Task brief | Could you transcribe every entry below exactly, leaving out the pictures?

[Extracted records]

=== Section Start ===

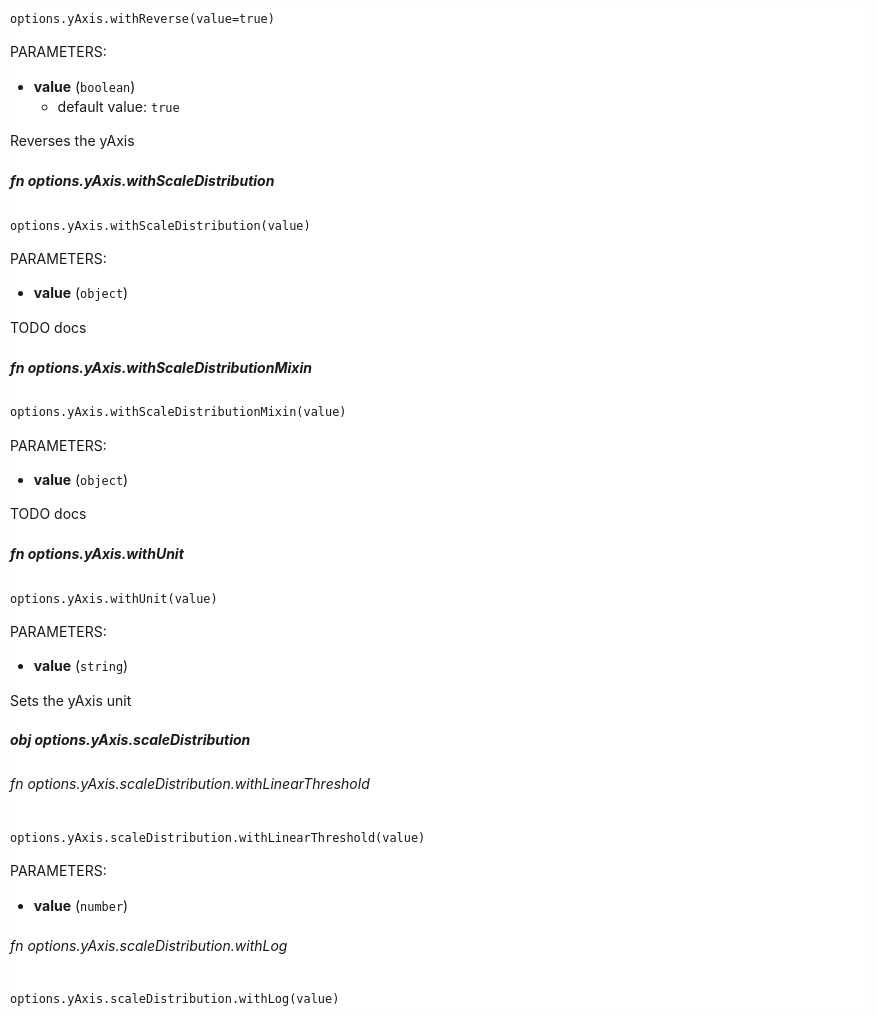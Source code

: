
 ```jsonnet
options.yAxis.withReverse(value=true)
```

PARAMETERS:

* **value** (`boolean`)
   - default value: `true`

Reverses the yAxis
##### fn options.yAxis.withScaleDistribution

```jsonnet
options.yAxis.withScaleDistribution(value)
```

PARAMETERS:

* **value** (`object`)

TODO docs
##### fn options.yAxis.withScaleDistributionMixin

```jsonnet
options.yAxis.withScaleDistributionMixin(value)
```

PARAMETERS:

* **value** (`object`)

TODO docs
##### fn options.yAxis.withUnit

```jsonnet
options.yAxis.withUnit(value)
```

PARAMETERS:

* **value** (`string`)

Sets the yAxis unit
##### obj options.yAxis.scaleDistribution


###### fn options.yAxis.scaleDistribution.withLinearThreshold

```jsonnet
options.yAxis.scaleDistribution.withLinearThreshold(value)
```

PARAMETERS:

* **value** (`number`)


###### fn options.yAxis.scaleDistribution.withLog

```jsonnet
options.yAxis.scaleDistribution.withLog(value)
```
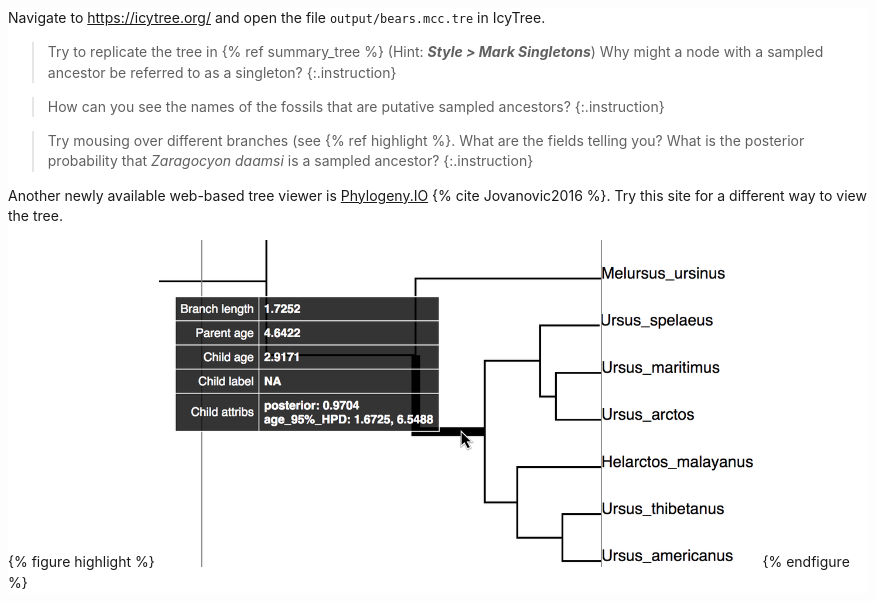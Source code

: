 Navigate to <https://icytree.org/> and open the file
`output/bears.mcc.tre` in IcyTree.

> Try to replicate the tree in {% ref summary_tree %} (Hint: ***Style > Mark
> Singletons***) Why might a node with a sampled ancestor be
> referred to as a singleton?
{:.instruction}

> How can you see the names of the fossils that are putative sampled ancestors?
{:.instruction}

> Try mousing over different
> branches (see {% ref highlight %}. What are the fields
> telling you?  What is the
> posterior probability that *Zaragocyon daamsi* is a sampled ancestor?
{:.instruction}

Another newly available web-based tree viewer is
[Phylogeny.IO](http://phylogeny.io/) {% cite Jovanovic2016 %}. Try this site for
a different way to view the tree.

{% figure highlight %}
<img src="figures/branch_highlight.png" width="600" /> 
{% endfigure %}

=== Section End ===

Solution to this task |
Source code

:
 ```jsonnet
options.yAxis.withReverse(value=true)
```

PARAMETERS:

* **value** (`boolean`)
   - default value: `true`

Reverses the yAxis
##### fn options.yAxis.withScaleDistribution

```jsonnet
options.yAxis.withScaleDistribution(value)
```

PARAMETERS:

* **value** (`object`)

TODO docs
##### fn options.yAxis.withScaleDistributionMixin

```jsonnet
options.yAxis.withScaleDistributionMixin(value)
```

PARAMETERS:

* **value** (`object`)

TODO docs
##### fn options.yAxis.withUnit

```jsonnet
options.yAxis.withUnit(value)
```

PARAMETERS:

* **value** (`string`)

Sets the yAxis unit
##### obj options.yAxis.scaleDistribution


###### fn options.yAxis.scaleDistribution.withLinearThreshold

```jsonnet
options.yAxis.scaleDistribution.withLinearThreshold(value)
```

PARAMETERS:

* **value** (`number`)


###### fn options.yAxis.scaleDistribution.withLog

```jsonnet
options.yAxis.scaleDistribution.withLog(value)
```
Source code

: Navigate to <https://icytree.org/> and open the file
`output/bears.mcc.tre` in IcyTree.

> Try to replicate the tree in {% ref summary_tree %} (Hint: ***Style > Mark
> Singletons***) Why might a node with a sampled ancestor be
> referred to as a singleton?
{:.instruction}

> How can you see the names of the fossils that are putative sampled ancestors?
{:.instruction}

> Try mousing over different
> branches (see {% ref highlight %}. What are the fields
> telling you?  What is the
> posterior probability that *Zaragocyon daamsi* is a sampled ancestor?
{:.instruction}

Another newly available web-based tree viewer is
[Phylogeny.IO](http://phylogeny.io/) {% cite Jovanovic2016 %}. Try this site for
a different way to view the tree.

{% figure highlight %}
<img src="figures/branch_highlight.png" width="600" /> 
{% endfigure %}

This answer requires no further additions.